╭──
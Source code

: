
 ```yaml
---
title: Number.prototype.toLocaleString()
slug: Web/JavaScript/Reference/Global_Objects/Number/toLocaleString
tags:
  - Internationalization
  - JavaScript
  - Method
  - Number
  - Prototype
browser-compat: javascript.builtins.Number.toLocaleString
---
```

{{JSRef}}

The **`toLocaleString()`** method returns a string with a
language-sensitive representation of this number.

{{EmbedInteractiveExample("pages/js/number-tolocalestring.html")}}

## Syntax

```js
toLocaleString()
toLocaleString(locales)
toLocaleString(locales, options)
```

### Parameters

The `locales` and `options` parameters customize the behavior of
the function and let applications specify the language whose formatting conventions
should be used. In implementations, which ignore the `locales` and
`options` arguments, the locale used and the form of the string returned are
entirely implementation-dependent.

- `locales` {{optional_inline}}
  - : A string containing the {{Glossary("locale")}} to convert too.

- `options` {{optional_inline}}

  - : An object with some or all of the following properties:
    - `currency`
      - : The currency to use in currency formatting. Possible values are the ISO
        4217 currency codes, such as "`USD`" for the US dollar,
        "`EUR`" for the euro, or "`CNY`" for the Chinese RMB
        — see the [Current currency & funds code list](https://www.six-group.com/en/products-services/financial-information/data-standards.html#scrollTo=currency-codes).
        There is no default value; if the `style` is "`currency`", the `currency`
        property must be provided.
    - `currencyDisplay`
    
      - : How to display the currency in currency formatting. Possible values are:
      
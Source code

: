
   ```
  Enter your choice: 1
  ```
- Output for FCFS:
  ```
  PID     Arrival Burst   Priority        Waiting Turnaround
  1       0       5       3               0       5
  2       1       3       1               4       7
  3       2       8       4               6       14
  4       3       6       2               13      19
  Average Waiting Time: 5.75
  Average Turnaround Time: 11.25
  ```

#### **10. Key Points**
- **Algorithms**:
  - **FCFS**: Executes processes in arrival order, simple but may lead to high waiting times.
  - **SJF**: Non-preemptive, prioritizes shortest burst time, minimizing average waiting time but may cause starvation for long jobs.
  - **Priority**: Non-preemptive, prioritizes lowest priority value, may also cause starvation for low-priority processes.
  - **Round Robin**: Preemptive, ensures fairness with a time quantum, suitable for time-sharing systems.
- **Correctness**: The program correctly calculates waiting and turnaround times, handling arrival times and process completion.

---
╰──
■ TASK BRIEF ■
Starting at the top of the listing above, write out every line exactly as it appears.

■ SOLUTION ■
Source code

:
 ```yaml
---
title: Number.prototype.toLocaleString()
slug: Web/JavaScript/Reference/Global_Objects/Number/toLocaleString
tags:
  - Internationalization
  - JavaScript
  - Method
  - Number
  - Prototype
browser-compat: javascript.builtins.Number.toLocaleString
---
```

{{JSRef}}

The **`toLocaleString()`** method returns a string with a
language-sensitive representation of this number.

{{EmbedInteractiveExample("pages/js/number-tolocalestring.html")}}

## Syntax

```js
toLocaleString()
toLocaleString(locales)
toLocaleString(locales, options)
```

### Parameters

The `locales` and `options` parameters customize the behavior of
the function and let applications specify the language whose formatting conventions
should be used. In implementations, which ignore the `locales` and
`options` arguments, the locale used and the form of the string returned are
entirely implementation-dependent.

- `locales` {{optional_inline}}
  - : A string containing the {{Glossary("locale")}} to convert too.

- `options` {{optional_inline}}

  - : An object with some or all of the following properties:
    - `currency`
      - : The currency to use in currency formatting. Possible values are the ISO
        4217 currency codes, such as "`USD`" for the US dollar,
        "`EUR`" for the euro, or "`CNY`" for the Chinese RMB
        — see the [Current currency & funds code list](https://www.six-group.com/en/products-services/financial-information/data-standards.html#scrollTo=currency-codes).
        There is no default value; if the `style` is "`currency`", the `currency`
        property must be provided.
    - `currencyDisplay`
    
      - : How to display the currency in currency formatting. Possible values are:
      
Source code

:
   ```
  Enter your choice: 1
  ```
- Output for FCFS:
  ```
  PID     Arrival Burst   Priority        Waiting Turnaround
  1       0       5       3               0       5
  2       1       3       1               4       7
  3       2       8       4               6       14
  4       3       6       2               13      19
  Average Waiting Time: 5.75
  Average Turnaround Time: 11.25
  ```

#### **10. Key Points**
- **Algorithms**:
  - **FCFS**: Executes processes in arrival order, simple but may lead to high waiting times.
  - **SJF**: Non-preemptive, prioritizes shortest burst time, minimizing average waiting time but may cause starvation for long jobs.
  - **Priority**: Non-preemptive, prioritizes lowest priority value, may also cause starvation for low-priority processes.
  - **Round Robin**: Preemptive, ensures fairness with a time quantum, suitable for time-sharing systems.
- **Correctness**: The program correctly calculates waiting and turnaround times, handling arrival times and process completion.

---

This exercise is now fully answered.